→ PROBLEM TO WORK ON:
All of the data is to be repeated verbatim.

[[ INPUT open ]]

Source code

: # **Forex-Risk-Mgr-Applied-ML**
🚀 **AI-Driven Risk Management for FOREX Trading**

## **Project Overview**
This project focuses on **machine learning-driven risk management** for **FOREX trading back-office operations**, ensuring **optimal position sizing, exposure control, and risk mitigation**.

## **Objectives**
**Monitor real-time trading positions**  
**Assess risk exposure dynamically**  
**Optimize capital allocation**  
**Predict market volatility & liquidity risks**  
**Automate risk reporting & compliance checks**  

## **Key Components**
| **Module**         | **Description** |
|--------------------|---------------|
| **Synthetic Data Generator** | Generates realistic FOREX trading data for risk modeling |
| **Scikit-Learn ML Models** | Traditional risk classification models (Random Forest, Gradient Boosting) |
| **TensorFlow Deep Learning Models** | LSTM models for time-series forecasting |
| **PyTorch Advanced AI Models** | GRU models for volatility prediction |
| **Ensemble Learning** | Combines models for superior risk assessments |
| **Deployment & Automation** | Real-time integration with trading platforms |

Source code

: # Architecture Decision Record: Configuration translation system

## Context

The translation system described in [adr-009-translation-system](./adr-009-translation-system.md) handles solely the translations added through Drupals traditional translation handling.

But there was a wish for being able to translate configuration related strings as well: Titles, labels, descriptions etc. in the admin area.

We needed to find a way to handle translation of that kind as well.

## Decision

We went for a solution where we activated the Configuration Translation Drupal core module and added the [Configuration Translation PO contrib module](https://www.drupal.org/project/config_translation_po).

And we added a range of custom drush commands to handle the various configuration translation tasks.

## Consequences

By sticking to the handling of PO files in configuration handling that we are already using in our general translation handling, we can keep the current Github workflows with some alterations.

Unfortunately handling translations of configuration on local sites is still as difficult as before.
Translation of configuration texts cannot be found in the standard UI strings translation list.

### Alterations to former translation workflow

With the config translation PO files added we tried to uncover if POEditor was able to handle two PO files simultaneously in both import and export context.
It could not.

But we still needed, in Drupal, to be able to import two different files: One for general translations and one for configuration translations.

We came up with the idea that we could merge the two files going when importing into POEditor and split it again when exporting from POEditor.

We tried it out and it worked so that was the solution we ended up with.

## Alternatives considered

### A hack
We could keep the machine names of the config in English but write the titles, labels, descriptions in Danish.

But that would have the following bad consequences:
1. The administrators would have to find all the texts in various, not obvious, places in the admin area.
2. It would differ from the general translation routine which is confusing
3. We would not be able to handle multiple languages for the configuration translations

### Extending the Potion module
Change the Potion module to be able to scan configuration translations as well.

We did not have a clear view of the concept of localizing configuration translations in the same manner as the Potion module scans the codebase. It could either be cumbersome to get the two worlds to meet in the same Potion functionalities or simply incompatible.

[[ INPUT closed ]]

→ SOLUTION FOR THIS TASK:
Source code

: # **Forex-Risk-Mgr-Applied-ML**
🚀 **AI-Driven Risk Management for FOREX Trading**

## **Project Overview**
This project focuses on **machine learning-driven risk management** for **FOREX trading back-office operations**, ensuring **optimal position sizing, exposure control, and risk mitigation**.

## **Objectives**
**Monitor real-time trading positions**  
**Assess risk exposure dynamically**  
**Optimize capital allocation**  
**Predict market volatility & liquidity risks**  
**Automate risk reporting & compliance checks**  

## **Key Components**
| **Module**         | **Description** |
|--------------------|---------------|
| **Synthetic Data Generator** | Generates realistic FOREX trading data for risk modeling |
| **Scikit-Learn ML Models** | Traditional risk classification models (Random Forest, Gradient Boosting) |
| **TensorFlow Deep Learning Models** | LSTM models for time-series forecasting |
| **PyTorch Advanced AI Models** | GRU models for volatility prediction |
| **Ensemble Learning** | Combines models for superior risk assessments |
| **Deployment & Automation** | Real-time integration with trading platforms |

Source code

: # Architecture Decision Record: Configuration translation system

## Context

The translation system described in [adr-009-translation-system](./adr-009-translation-system.md) handles solely the translations added through Drupals traditional translation handling.

But there was a wish for being able to translate configuration related strings as well: Titles, labels, descriptions etc. in the admin area.

We needed to find a way to handle translation of that kind as well.

## Decision

We went for a solution where we activated the Configuration Translation Drupal core module and added the [Configuration Translation PO contrib module](https://www.drupal.org/project/config_translation_po).

And we added a range of custom drush commands to handle the various configuration translation tasks.

## Consequences

By sticking to the handling of PO files in configuration handling that we are already using in our general translation handling, we can keep the current Github workflows with some alterations.

Unfortunately handling translations of configuration on local sites is still as difficult as before.
Translation of configuration texts cannot be found in the standard UI strings translation list.

### Alterations to former translation workflow

With the config translation PO files added we tried to uncover if POEditor was able to handle two PO files simultaneously in both import and export context.
It could not.

But we still needed, in Drupal, to be able to import two different files: One for general translations and one for configuration translations.

We came up with the idea that we could merge the two files going when importing into POEditor and split it again when exporting from POEditor.

We tried it out and it worked so that was the solution we ended up with.

## Alternatives considered

### A hack
We could keep the machine names of the config in English but write the titles, labels, descriptions in Danish.

But that would have the following bad consequences:
1. The administrators would have to find all the texts in various, not obvious, places in the admin area.
2. It would differ from the general translation routine which is confusing
3. We would not be able to handle multiple languages for the configuration translations

### Extending the Potion module
Change the Potion module to be able to scan configuration translations as well.

We did not have a clear view of the concept of localizing configuration translations in the same manner as the Potion module scans the codebase. It could either be cumbersome to get the two worlds to meet in the same Potion functionalities or simply incompatible.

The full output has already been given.